Tillis, a former IBM business consultant first elected to the House in 2006 and became minority whip in 2009, has won points for running the campaign operation that raised money and recruited candidates who defeated more than a dozen Democratic incumbents. He said fiscal issues such as taxation and narrowing a projected $3.2 billion budget gap would be the immediate work of the new majority.
"This is a part-time legislature that's going to try and solve that crisis over a six-month period. Most CEOs would go running for the door if they had to take on the task that we've worked hard to take on," he said.
"Our priorities are going to be what they were in the campaign," Tillis said. "We're going to focus on the fiscal situation. We're going to focus on trying whatever we can to create jobs. We're going to live up to our promises."
Stam, an Apex attorney completing his fifth term, also talked fiscal matters but appealed more to social conservatives and has been involved in Republican Party politics since the early 1970s. He first joined the House in 1989 and returned more than a decade later.
Reps. Ric Killian of Mecklenburg County and Mitch Gillespie of McDowell County also ran for speaker Saturday. They were removed from the ballot after they trailed in the first round of voting.
Outgoing Speaker Joe Hackney, D-Orange, has been in the Legislature for 30 years. State GOP Chairman Tom Fetzer said he didn't believe Tillis' relative inexperience is a liability.

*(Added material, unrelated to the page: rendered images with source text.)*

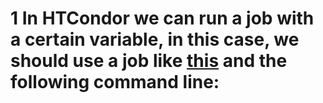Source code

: # 1 In HTCondor we can run a job with a certain variable, in this case, we should use a job like [this](HTCondor_jobs/condor-wget.job) and the following command line: 

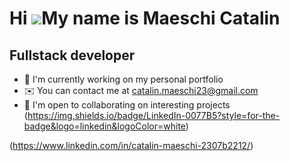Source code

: Hi ![](https://user-images.githubusercontent.com/18350557/176309783-0785949b-9127-417c-8b55-ab5a4333674e.gif)My name is Maeschi Catalin
=====================================================================================================================================

Fullstack developer
-------------------
*   🚀  I'm currently working on my personal portfolio
*   ✉️  You can contact me at [catalin.maeschi23@gmail.com](mailto:catalin.maeschi23@gmail.com)
*   🤝  I'm open to collaborating on interesting projects
(https://img.shields.io/badge/LinkedIn-0077B5?style=for-the-badge&logo=linkedin&logoColor=white) 


(https://www.linkedin.com/in/catalin-maeschi-2307b2212/)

"He's going to bring a businessman's focus, a businessman's perspective to the job of speaker. He's not a career politician," Fetzer said. "We need to disabuse ourselves of this notion that people have to be around there forever to effectively lead."
Tillis and Sen. Phil Berger, R-Rockingham, chosen Thursday as the GOP's choice for Senate leader, will become the top Republican leaders in state government, setting the tone for what legislation will be heard and which lawmakers will get plum committee assignments. They'll also serve as chief negotiators with, and likely foils of, Democratic Gov. Beverly Perdue.
Tillis said he won't have all the answers leading the House but said he knows where to find them.
"I have the kind of experience that you need to lead a caucus that has tremendous institutional knowledge," Tillis said.
Unity is a sensitive issue for House Republicans, who struggled through a fracturous decade between those aligned with or against former co-Speaker Richard Morgan, R-Moore. The infighting surfaced in primary elections during the 2004 or 2006, taking out several GOP incumbents. Stam, 60, is credited with restoring the caucus.
House Republicans also agreed to nominate Rep. Dale Folwell of Forsyth County as speaker pro tempore, a largely ceremonial position but one Tillis said Folwell initially will use to help with new member orientation. Folwell still must be elected by the entire chamber January. The caucus also elected Rep. Marilyn Avila, R-Wake, as chairwoman of the joint House-Senate Republican caucus.
The day was largely a joyful one for Republicans, who have held control or partial control of the House for only six years since the 1898 elections. When asked what it will be like switching from minority leader to majority leader, Stam replied simply: "We're going to win a whole lot more votes."